→ Material supplied:
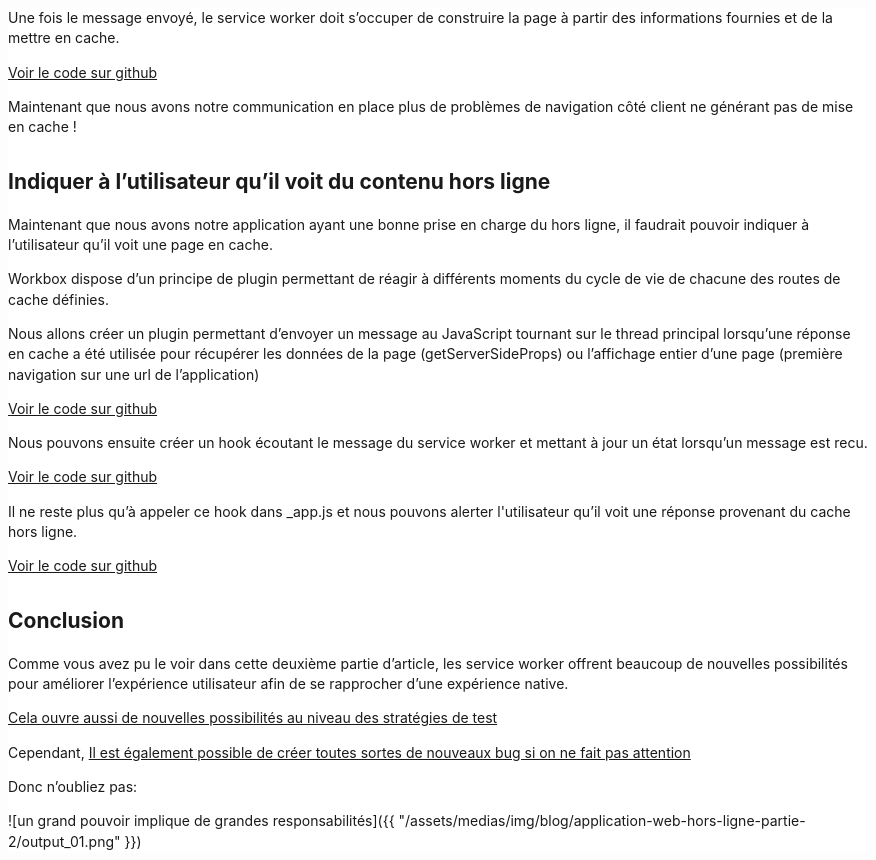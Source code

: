 
Une fois le message envoyé, le service worker doit s’occuper de construire la page à partir des informations fournies et de la mettre en cache.

[Voir le code sur github](https://github.com/loicbourg/nextjs-offline-example/blob/6a7bd17a04f7c474eee4c6db6da1c99815a139d1/public/service-worker.js#L172-L222)

Maintenant que nous avons notre communication en place plus de problèmes de navigation côté client ne générant pas de mise en cache !

## Indiquer à l’utilisateur qu’il voit du contenu hors ligne
Maintenant que nous avons notre application ayant une bonne prise en charge du hors ligne, il faudrait pouvoir indiquer à l’utilisateur qu’il voit une page en cache.

Workbox dispose d’un principe de plugin permettant de réagir à différents moments du cycle de vie de chacune des routes de cache définies.

Nous allons créer un plugin permettant d’envoyer un message au JavaScript tournant sur le thread principal lorsqu’une réponse en cache a été utilisée pour récupérer les données de la page (getServerSideProps) ou l’affichage entier d’une page (première navigation sur une url de l’application)

[Voir le code sur github](https://github.com/loicbourg/nextjs-offline-example/blob/6a7bd17a04f7c474eee4c6db6da1c99815a139d1/public/service-worker.js#L25-L83)

Nous pouvons ensuite créer un hook écoutant le message du service worker et mettant à jour un état lorsqu’un message est recu. 

[Voir le code sur github](https://github.com/loicbourg/nextjs-offline-example/blob/6a7bd17a04f7c474eee4c6db6da1c99815a139d1/networkStatus.js#L65-L135)

Il ne reste plus qu’à appeler ce hook dans _app.js et nous pouvons alerter l'utilisateur qu’il voit une réponse provenant du cache hors ligne.

[Voir le code sur github](https://github.com/loicbourg/nextjs-offline-example/blob/6a7bd17a04f7c474eee4c6db6da1c99815a139d1/pages/_app.js#L6)

## Conclusion
Comme vous avez pu le voir dans cette deuxième partie d’article, les service worker offrent beaucoup de nouvelles possibilités pour améliorer l’expérience utilisateur afin de se rapprocher d’une expérience native.

[Cela ouvre aussi de nouvelles possibilités au niveau des stratégies de test](https://github.com/mswjs/msw)

Cependant, [Il est également possible de créer toutes sortes de nouveaux bug si on ne fait pas attention](https://medium.com/imgur-engineering/solving-cache-first-bug-recovery-in-service-workers-3298bb71af4e)

Donc n’oubliez pas:

![un grand pouvoir implique de grandes responsabilités]({{ "/assets/medias/img/blog/application-web-hors-ligne-partie-2/output_01.png" }})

→ Directions:
Output every entry word for word, but omit the pictures.

→ Exercise output:
Source code

: 
Une fois le message envoyé, le service worker doit s’occuper de construire la page à partir des informations fournies et de la mettre en cache.

[Voir le code sur github](https://github.com/loicbourg/nextjs-offline-example/blob/6a7bd17a04f7c474eee4c6db6da1c99815a139d1/public/service-worker.js#L172-L222)

Maintenant que nous avons notre communication en place plus de problèmes de navigation côté client ne générant pas de mise en cache !

## Indiquer à l’utilisateur qu’il voit du contenu hors ligne
Maintenant que nous avons notre application ayant une bonne prise en charge du hors ligne, il faudrait pouvoir indiquer à l’utilisateur qu’il voit une page en cache.

Workbox dispose d’un principe de plugin permettant de réagir à différents moments du cycle de vie de chacune des routes de cache définies.

Nous allons créer un plugin permettant d’envoyer un message au JavaScript tournant sur le thread principal lorsqu’une réponse en cache a été utilisée pour récupérer les données de la page (getServerSideProps) ou l’affichage entier d’une page (première navigation sur une url de l’application)

[Voir le code sur github](https://github.com/loicbourg/nextjs-offline-example/blob/6a7bd17a04f7c474eee4c6db6da1c99815a139d1/public/service-worker.js#L25-L83)

Nous pouvons ensuite créer un hook écoutant le message du service worker et mettant à jour un état lorsqu’un message est recu. 

[Voir le code sur github](https://github.com/loicbourg/nextjs-offline-example/blob/6a7bd17a04f7c474eee4c6db6da1c99815a139d1/networkStatus.js#L65-L135)

Il ne reste plus qu’à appeler ce hook dans _app.js et nous pouvons alerter l'utilisateur qu’il voit une réponse provenant du cache hors ligne.

[Voir le code sur github](https://github.com/loicbourg/nextjs-offline-example/blob/6a7bd17a04f7c474eee4c6db6da1c99815a139d1/pages/_app.js#L6)

## Conclusion
Comme vous avez pu le voir dans cette deuxième partie d’article, les service worker offrent beaucoup de nouvelles possibilités pour améliorer l’expérience utilisateur afin de se rapprocher d’une expérience native.

[Cela ouvre aussi de nouvelles possibilités au niveau des stratégies de test](https://github.com/mswjs/msw)

Cependant, [Il est également possible de créer toutes sortes de nouveaux bug si on ne fait pas attention](https://medium.com/imgur-engineering/solving-cache-first-bug-recovery-in-service-workers-3298bb71af4e)

Donc n’oubliez pas:

![un grand pouvoir implique de grandes responsabilités]({{ "/assets/medias/img/blog/application-web-hors-ligne-partie-2/output_01.png" }})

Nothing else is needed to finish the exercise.